McBroom preserved his sufficiency-of-the-evidence claim by pleading not guilty at his bench trial. United States v. Rosas-Fuentes, 970 F.2d 1379, 1381 (5th Cir.1992) (citing United States v. Pitts, 428 F.2d 534, 535 (5th Cir.1970)). Therefore, our review determines “whether, after viewing the evidence in the light most favorable to the prosecution, any rational trier of fact could have found the essential elements of the crime beyond a reasonable doubt”. United States v. Bellew, 369 F.3d 450, 452 (5th Cir.2004) (quoting Jackson v. Virginia, 443 U.S. 307, 319, 99 S.Ct. 2781, 61 L.Ed.2d 560 (1979)). “In applying this standard, we view the evidence in the light most favorable to the prosecution and accept all reasonable inferences that tend to support the verdict.” United States v. Broadnax, 601 F.3d 336, 343 (5th Cir.2010) (quoting United States v. Ekanem, 555 F.3d 172, 174 (5th Cir.2009)). McBroom’s claim also encompasses a challenge to the district court’s statutory construction of SORNA as a general-intent law; this contention, of course, is reviewed de novo. E.g., United States v. Quintana-Gom ez, F.3d 495, 496 (5th Cir.2008) (citing United States v. Orellana, 405 F.3d 360, 365 (5th Cir.2005)).
United States v. Whaley, 577 F.3d 254, 262 n. 6 (2009), rejected McBroom’s construction of SORNA as a specific-intent law. See also United States v. Gould, 568 F.3d 459, 468 (4th Cir.2009), cert. denied, - U.S. -, 130 S.Ct. 1686, 176 L.Ed.2d 186 (2010). Therefore, the Government was only required to prove McBroom knew he had an obligation to register as a sex offender and failed to do so. Because McBroom stipulated to receiving notice under Texas law of this obligation, he has not shown that a rational trier of fact could not have found beyond a reasonable doubt that he “knowingly fail[ed] to register or update a registration as required by [SORNA]”, 18 U.S.C. § 2250.
McBroom also contends: because Texas has not implemented SORNA, it was impossible to comply with SORNA’s registration requirements; therefore, conviction for failure to do an impossible act violated his due-process rights, see United States v. Dalton, 960 F.2d 121, 124 (10th Cir.1992). *301 Review of constitutional questions is de novo. E.g., United States v. Valles, 484 F.3d 745, 758 (5th Cir.2007). McBroom’s claim, however, is foreclosed by United States v. Heth, 596 F.3d 255, 259 (5th Cir.2010) (holding registration with State, regardless of whether State registry satisfied SORNA’s administrative requirements, satisfied SORNA’s individual registration requirement; therefore, defendant was “not convicted of failing to do the impossible”).

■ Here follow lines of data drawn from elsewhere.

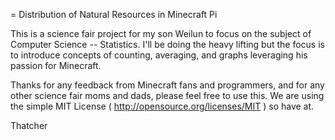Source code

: = Distribution of Natural Resources in Minecraft Pi

This is a science fair project for my son Weilun to focus on the subject of
Computer Science -- Statistics.  I'll be doing the heavy lifting but the focus
is to introduce concepts of counting, averaging, and graphs leveraging his
passion for Minecraft.

Thanks for any feedback from Minecraft fans and programmers, and for any other
science fair moms and dads, please feel free to use this.  We are using the
simple MIT License ( http://opensource.org/licenses/MIT ) so have at.

Thatcher
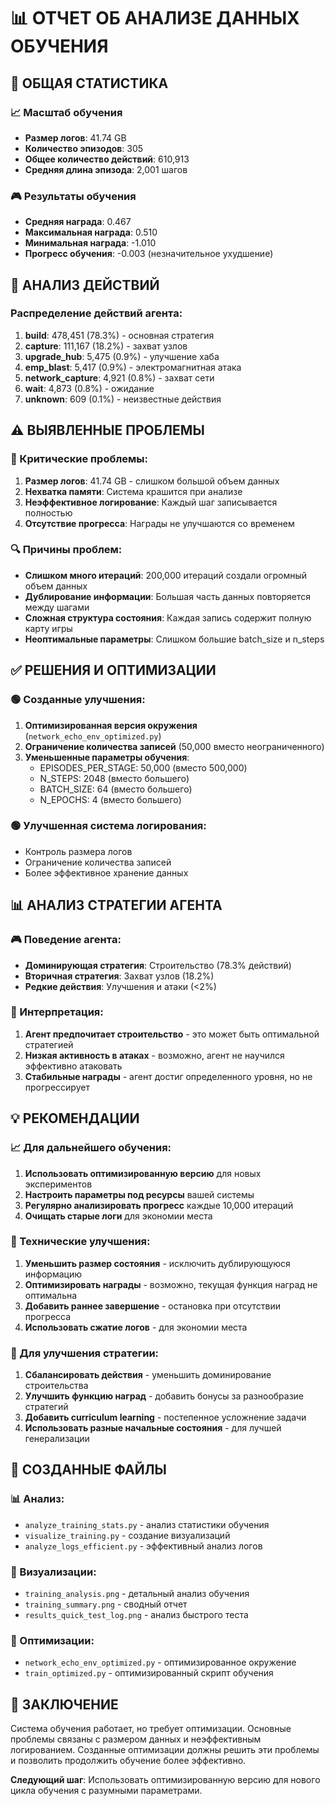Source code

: # 📊 ОТЧЕТ ОБ АНАЛИЗЕ ДАННЫХ ОБУЧЕНИЯ

## 🎯 ОБЩАЯ СТАТИСТИКА

### 📈 Масштаб обучения
- **Размер логов**: 41.74 GB
- **Количество эпизодов**: 305
- **Общее количество действий**: 610,913
- **Средняя длина эпизода**: 2,001 шагов

### 🎮 Результаты обучения
- **Средняя награда**: 0.467
- **Максимальная награда**: 0.510
- **Минимальная награда**: -1.010
- **Прогресс обучения**: -0.003 (незначительное ухудшение)

## 🎯 АНАЛИЗ ДЕЙСТВИЙ

### Распределение действий агента:
1. **build**: 478,451 (78.3%) - основная стратегия
2. **capture**: 111,167 (18.2%) - захват узлов
3. **upgrade_hub**: 5,475 (0.9%) - улучшение хаба
4. **emp_blast**: 5,417 (0.9%) - электромагнитная атака
5. **network_capture**: 4,921 (0.8%) - захват сети
6. **wait**: 4,873 (0.8%) - ожидание
7. **unknown**: 609 (0.1%) - неизвестные действия

## ⚠️ ВЫЯВЛЕННЫЕ ПРОБЛЕМЫ

### 🔴 Критические проблемы:
1. **Размер логов**: 41.74 GB - слишком большой объем данных
2. **Нехватка памяти**: Система крашится при анализе
3. **Неэффективное логирование**: Каждый шаг записывается полностью
4. **Отсутствие прогресса**: Награды не улучшаются со временем

### 🔍 Причины проблем:
- **Слишком много итераций**: 200,000 итераций создали огромный объем данных
- **Дублирование информации**: Большая часть данных повторяется между шагами
- **Сложная структура состояния**: Каждая запись содержит полную карту игры
- **Неоптимальные параметры**: Слишком большие batch_size и n_steps

## ✅ РЕШЕНИЯ И ОПТИМИЗАЦИИ

### 🟢 Созданные улучшения:
1. **Оптимизированная версия окружения** (`network_echo_env_optimized.py`)
2. **Ограничение количества записей** (50,000 вместо неограниченного)
3. **Уменьшенные параметры обучения**:
   - EPISODES_PER_STAGE: 50,000 (вместо 500,000)
   - N_STEPS: 2048 (вместо большего)
   - BATCH_SIZE: 64 (вместо большего)
   - N_EPOCHS: 4 (вместо большего)

### 🟢 Улучшенная система логирования:
- Контроль размера логов
- Ограничение количества записей
- Более эффективное хранение данных

## 📊 АНАЛИЗ СТРАТЕГИИ АГЕНТА

### 🎮 Поведение агента:
- **Доминирующая стратегия**: Строительство (78.3% действий)
- **Вторичная стратегия**: Захват узлов (18.2%)
- **Редкие действия**: Улучшения и атаки (<2%)

### 🤔 Интерпретация:
1. **Агент предпочитает строительство** - это может быть оптимальной стратегией
2. **Низкая активность в атаках** - возможно, агент не научился эффективно атаковать
3. **Стабильные награды** - агент достиг определенного уровня, но не прогрессирует

## 💡 РЕКОМЕНДАЦИИ

### 📈 Для дальнейшего обучения:
1. **Использовать оптимизированную версию** для новых экспериментов
2. **Настроить параметры под ресурсы** вашей системы
3. **Регулярно анализировать прогресс** каждые 10,000 итераций
4. **Очищать старые логи** для экономии места

### 🔧 Технические улучшения:
1. **Уменьшить размер состояния** - исключить дублирующуюся информацию
2. **Оптимизировать награды** - возможно, текущая функция наград не оптимальна
3. **Добавить раннее завершение** - остановка при отсутствии прогресса
4. **Использовать сжатие логов** - для экономии места

### 🎯 Для улучшения стратегии:
1. **Сбалансировать действия** - уменьшить доминирование строительства
2. **Улучшить функцию наград** - добавить бонусы за разнообразие стратегий
3. **Добавить curriculum learning** - постепенное усложнение задачи
4. **Использовать разные начальные состояния** - для лучшей генерализации

## 📁 СОЗДАННЫЕ ФАЙЛЫ

### 📊 Анализ:
- `analyze_training_stats.py` - анализ статистики обучения
- `visualize_training.py` - создание визуализаций
- `analyze_logs_efficient.py` - эффективный анализ логов

### 🎨 Визуализации:
- `training_analysis.png` - детальный анализ обучения
- `training_summary.png` - сводный отчет
- `results_quick_test_log.png` - анализ быстрого теста

### 🔧 Оптимизации:
- `network_echo_env_optimized.py` - оптимизированное окружение
- `train_optimized.py` - оптимизированный скрипт обучения

## 🎉 ЗАКЛЮЧЕНИЕ

Система обучения работает, но требует оптимизации. Основные проблемы связаны с размером данных и неэффективным логированием. Созданные оптимизации должны решить эти проблемы и позволить продолжить обучение более эффективно.

**Следующий шаг**: Использовать оптимизированную версию для нового цикла обучения с разумными параметрами.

Additionally, McBroom contends: Congress lacked constitutional authority to enact the provisions of SORNA; and, his due-process rights were violated because he did not have actual notice of SORNA’s requirements. McBroom concedes these contentions are foreclosed by our precedent, see Whaley, 577 F.3d at 260-62, and raises them only in order to preserve them for possible review by the Supreme Court.
AFFIRMED.
Pursuant to 5th Cir. R. 47.5, the court has determined that this opinion should not be published and is not precedent except under the limited circumstances set forth in 5th Cir. R. 47.5.4.